While on leave she agreed to Ong’s requests to do some jobs for him from home but pointed out that she could do only 52 hours all up within the period of her paid parental leave and not for the first 28 days after she gave birth.
On October 14, 2019 Ong’s wife asked Bolgaryna if she could come into the restaurant and make coffee for customers, as other restaurant employees had “gone on strike, and no one had shown up at work”.
She was one day overdue to give birth.

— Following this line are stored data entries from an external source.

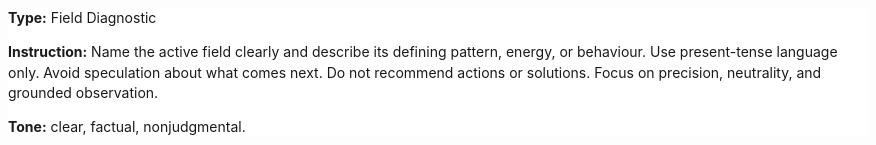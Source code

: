 **Type:** Field Diagnostic

**Instruction:**
Name the active field clearly and describe its defining pattern, energy, or behaviour.
Use present-tense language only.
Avoid speculation about what comes next.
Do not recommend actions or solutions.
Focus on precision, neutrality, and grounded observation.

**Tone:** clear, factual, nonjudgmental.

Bolgaryna asked her parents-in-law to drive her to work as she wanted to support the business.
Her parental leave was due to finish on February 6, 2020 but at the end of January that year Ong told Bolgaryna he had found a new manager.
She told him she wanted to keep her role as restaurant manager and asked whether she could extend her maternity leave for another eight weeks, as she wanted to keep breastfeeding her three-month-old child.
Bolgaryna was instead called to a meeting at the restaurant on February 3, 2020, when she was told her job had ended and the company would no longer support her visa applications.
She tried to negotiate with Ong by saying she would return to work immediately as she had organised daycare, but Ong refused to accept any of her proposals.
Two hours after she left the meeting Bolgaryna received an email from the company’s operational manager telling her it would not be extending her parental leave and that she no longer had a role at the business.
As a result of the dismissal, she had to apply for a new work visa. On April 17, 2020, Bolgaryna raised a personal grievance.
The ERA found she was summarily dismissed by email, and that the dismissal was unjustified because it had been carried out in a fundamentally unfair way.
Bolgaryna was awarded $15,000 for hurt and humiliation, plus $3000 in wage arrears and $3750 in salary reimbursement.
She was also awarded $913 compensation for what it cost to get a new work visa.
Bolgaryna says so far she had not received any money, but she has a new job she loves and she’s been able to put what happened behind her.